Con
aquella mala leche que constituía lo peor de su espíritu, Francisco Umbral
definió a Rosa Chacel, en su libro Las palabras de la tribu, diciendo
que era “una bruja cruzada de Mary Poppins”. Y en varios lugares de ese libro
(y de otros) pregonó que se trataba de una novelista artificial, inventada por
Ortega y Gasset. En mi juventud, esas impertinencias extraliterarias del
madrileño me produjeron (ahora me avergüenza reconocerlo) algunas sonrisas,
pero con la madurez me ha llegado la convicción de que los denuestos, si es
necesario exhalarlos, deben estar referidos a una obra; jamás a una persona.
Me
acerco hoy a los treinta sonetos rotundos, impecables, de factura clásica y
resonancia solemne, que la vallisoletana reunió en el volumen A la orilla de
un pozo y que ahora son reeditados por Laura Cristina Palomo Alepuz y el
sello Cátedra, en el espléndido tomo Una firme razón para el deseo. En
ellos se puede encontrar una dicción majestuosa y brillante, mediante la cual,
con tinta marmórea (el soneto tiene mucho de recinto de mármol, pese a que el
juguetón Pablo Neruda lo llamase “casa de catorce tablas”), Rosa Chacel dibuja
espacios de amistad y elogio, para que queden allí ambarizadas las figuras de
algunas personas con las que mantuvo durante años una estrecha relación,
literaria y/o humana (Concha de Albornoz, Rafael Alberti, María Teresa León,
Luis Cernuda, Concha Méndez, Nikos Kazantzakis, María Zambrano). Y lo hace no
solamente con un vocabulario amplio y culto, sino también incorporando rimas de
lujuriosa diversidad (“argentina/endrina”, “brillo/cabritillo”, “borrasca/masca”,
“escorpiones/lecciones”, “arañas/mañas”) y también imágenes muy bellas, como
esa música que, nos dice, se encuentra dentro del pentagrama “en ejemplares
líneas prisionera” (soneto 21).
Me
encantan también muchos de los versos finales, que se quedan vibrando en la
memoria, con sonoridad magnífica. Y en algunos casos con mensajes especiales
dirigidos de forma íntima a la persona homenajeada. Véase cómo le dice a Concha
de Albornoz que “Piso el fantasma que arde en mis desvelos” (soneto 1), cómo le
dice a Rafael Alberti que “¡La vida es gracia y el reír no cuesta!” (soneto 2)

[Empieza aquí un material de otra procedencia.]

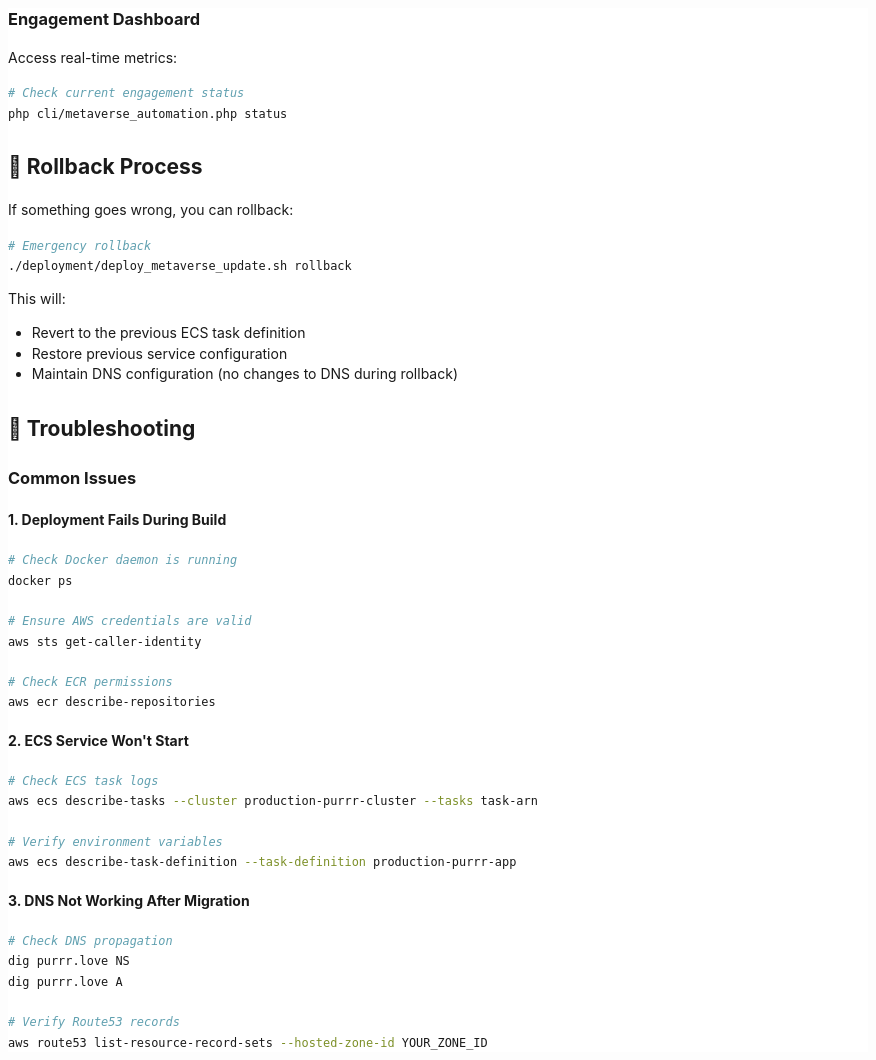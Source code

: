 ### Engagement Dashboard
Access real-time metrics:
```bash
# Check current engagement status
php cli/metaverse_automation.php status
```

## 🔄 Rollback Process

If something goes wrong, you can rollback:

```bash
# Emergency rollback
./deployment/deploy_metaverse_update.sh rollback
```

This will:
- Revert to the previous ECS task definition
- Restore previous service configuration
- Maintain DNS configuration (no changes to DNS during rollback)

## 🔧 Troubleshooting

### Common Issues

#### 1. Deployment Fails During Build
```bash
# Check Docker daemon is running
docker ps

# Ensure AWS credentials are valid
aws sts get-caller-identity

# Check ECR permissions
aws ecr describe-repositories
```

#### 2. ECS Service Won't Start
```bash
# Check ECS task logs
aws ecs describe-tasks --cluster production-purrr-cluster --tasks task-arn

# Verify environment variables
aws ecs describe-task-definition --task-definition production-purrr-app
```

#### 3. DNS Not Working After Migration
```bash
# Check DNS propagation
dig purrr.love NS
dig purrr.love A

# Verify Route53 records
aws route53 list-resource-record-sets --hosted-zone-id YOUR_ZONE_ID
```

o cómo sentencia ante Luis Cernuda, poeta amicísimo: “Pero es tuyo el secreto
de la noche” (soneto 12).
Estos versos de Rosa Chacel son, en el mejor y más alto sentido de la expresión, “música clásica”. Y como tal creo que deben ser leídos. Ahora, gracias a esta primorosa edición de Cátedra, podemos hacerlo con toda comodidad.